== TASK ==
Output every record below exactly as it appears.

[RECORDS FOR THE TASK — start]

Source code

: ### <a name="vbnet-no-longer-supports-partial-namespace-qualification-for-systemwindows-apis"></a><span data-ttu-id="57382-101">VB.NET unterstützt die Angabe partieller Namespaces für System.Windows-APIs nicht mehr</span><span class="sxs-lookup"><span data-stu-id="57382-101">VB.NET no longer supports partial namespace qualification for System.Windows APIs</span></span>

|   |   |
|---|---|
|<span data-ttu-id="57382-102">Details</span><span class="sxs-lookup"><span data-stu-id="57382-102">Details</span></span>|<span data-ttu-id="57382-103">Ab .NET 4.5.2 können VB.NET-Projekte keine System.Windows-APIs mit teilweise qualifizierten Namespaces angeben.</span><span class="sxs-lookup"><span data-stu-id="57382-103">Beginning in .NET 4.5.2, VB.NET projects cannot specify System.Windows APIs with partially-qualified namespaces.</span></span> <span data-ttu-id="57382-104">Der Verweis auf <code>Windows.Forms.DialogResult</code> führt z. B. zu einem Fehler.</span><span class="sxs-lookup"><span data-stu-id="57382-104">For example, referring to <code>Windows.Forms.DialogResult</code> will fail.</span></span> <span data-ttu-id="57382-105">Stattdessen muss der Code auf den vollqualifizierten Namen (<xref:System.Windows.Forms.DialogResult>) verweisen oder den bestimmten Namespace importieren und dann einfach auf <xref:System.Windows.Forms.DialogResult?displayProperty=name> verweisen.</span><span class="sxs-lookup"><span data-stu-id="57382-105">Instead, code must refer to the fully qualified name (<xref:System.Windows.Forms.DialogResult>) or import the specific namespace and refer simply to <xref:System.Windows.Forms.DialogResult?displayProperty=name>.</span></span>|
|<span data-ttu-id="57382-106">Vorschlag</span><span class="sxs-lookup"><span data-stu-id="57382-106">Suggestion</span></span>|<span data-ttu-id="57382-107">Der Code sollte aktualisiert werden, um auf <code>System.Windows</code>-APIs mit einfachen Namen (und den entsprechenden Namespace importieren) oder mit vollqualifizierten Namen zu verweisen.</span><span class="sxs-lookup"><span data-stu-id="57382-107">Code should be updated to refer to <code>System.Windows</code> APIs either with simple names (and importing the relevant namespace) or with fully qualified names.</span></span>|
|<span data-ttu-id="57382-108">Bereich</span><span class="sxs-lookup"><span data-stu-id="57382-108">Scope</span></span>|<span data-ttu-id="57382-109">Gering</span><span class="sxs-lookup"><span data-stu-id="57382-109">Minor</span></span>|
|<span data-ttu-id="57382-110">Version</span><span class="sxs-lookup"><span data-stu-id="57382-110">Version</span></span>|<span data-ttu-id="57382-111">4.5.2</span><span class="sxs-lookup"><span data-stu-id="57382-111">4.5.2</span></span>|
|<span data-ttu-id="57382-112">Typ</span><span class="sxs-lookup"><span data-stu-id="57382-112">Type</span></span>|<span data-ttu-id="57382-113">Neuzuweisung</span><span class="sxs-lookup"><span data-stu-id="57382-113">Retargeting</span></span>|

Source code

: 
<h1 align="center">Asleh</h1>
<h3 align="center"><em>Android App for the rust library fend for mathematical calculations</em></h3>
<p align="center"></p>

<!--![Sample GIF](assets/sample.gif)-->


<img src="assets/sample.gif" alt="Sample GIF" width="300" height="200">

[RECORDS FOR THE TASK — finish]

== SOLUTION BELOW ==
Source code

: ### <a name="vbnet-no-longer-supports-partial-namespace-qualification-for-systemwindows-apis"></a><span data-ttu-id="57382-101">VB.NET unterstützt die Angabe partieller Namespaces für System.Windows-APIs nicht mehr</span><span class="sxs-lookup"><span data-stu-id="57382-101">VB.NET no longer supports partial namespace qualification for System.Windows APIs</span></span>

|   |   |
|---|---|
|<span data-ttu-id="57382-102">Details</span><span class="sxs-lookup"><span data-stu-id="57382-102">Details</span></span>|<span data-ttu-id="57382-103">Ab .NET 4.5.2 können VB.NET-Projekte keine System.Windows-APIs mit teilweise qualifizierten Namespaces angeben.</span><span class="sxs-lookup"><span data-stu-id="57382-103">Beginning in .NET 4.5.2, VB.NET projects cannot specify System.Windows APIs with partially-qualified namespaces.</span></span> <span data-ttu-id="57382-104">Der Verweis auf <code>Windows.Forms.DialogResult</code> führt z. B. zu einem Fehler.</span><span class="sxs-lookup"><span data-stu-id="57382-104">For example, referring to <code>Windows.Forms.DialogResult</code> will fail.</span></span> <span data-ttu-id="57382-105">Stattdessen muss der Code auf den vollqualifizierten Namen (<xref:System.Windows.Forms.DialogResult>) verweisen oder den bestimmten Namespace importieren und dann einfach auf <xref:System.Windows.Forms.DialogResult?displayProperty=name> verweisen.</span><span class="sxs-lookup"><span data-stu-id="57382-105">Instead, code must refer to the fully qualified name (<xref:System.Windows.Forms.DialogResult>) or import the specific namespace and refer simply to <xref:System.Windows.Forms.DialogResult?displayProperty=name>.</span></span>|
|<span data-ttu-id="57382-106">Vorschlag</span><span class="sxs-lookup"><span data-stu-id="57382-106">Suggestion</span></span>|<span data-ttu-id="57382-107">Der Code sollte aktualisiert werden, um auf <code>System.Windows</code>-APIs mit einfachen Namen (und den entsprechenden Namespace importieren) oder mit vollqualifizierten Namen zu verweisen.</span><span class="sxs-lookup"><span data-stu-id="57382-107">Code should be updated to refer to <code>System.Windows</code> APIs either with simple names (and importing the relevant namespace) or with fully qualified names.</span></span>|
|<span data-ttu-id="57382-108">Bereich</span><span class="sxs-lookup"><span data-stu-id="57382-108">Scope</span></span>|<span data-ttu-id="57382-109">Gering</span><span class="sxs-lookup"><span data-stu-id="57382-109">Minor</span></span>|
|<span data-ttu-id="57382-110">Version</span><span class="sxs-lookup"><span data-stu-id="57382-110">Version</span></span>|<span data-ttu-id="57382-111">4.5.2</span><span class="sxs-lookup"><span data-stu-id="57382-111">4.5.2</span></span>|
|<span data-ttu-id="57382-112">Typ</span><span class="sxs-lookup"><span data-stu-id="57382-112">Type</span></span>|<span data-ttu-id="57382-113">Neuzuweisung</span><span class="sxs-lookup"><span data-stu-id="57382-113">Retargeting</span></span>|

Source code

: 
<h1 align="center">Asleh</h1>
<h3 align="center"><em>Android App for the rust library fend for mathematical calculations</em></h3>
<p align="center"></p>

<!--![Sample GIF](assets/sample.gif)-->


<img src="assets/sample.gif" alt="Sample GIF" width="300" height="200">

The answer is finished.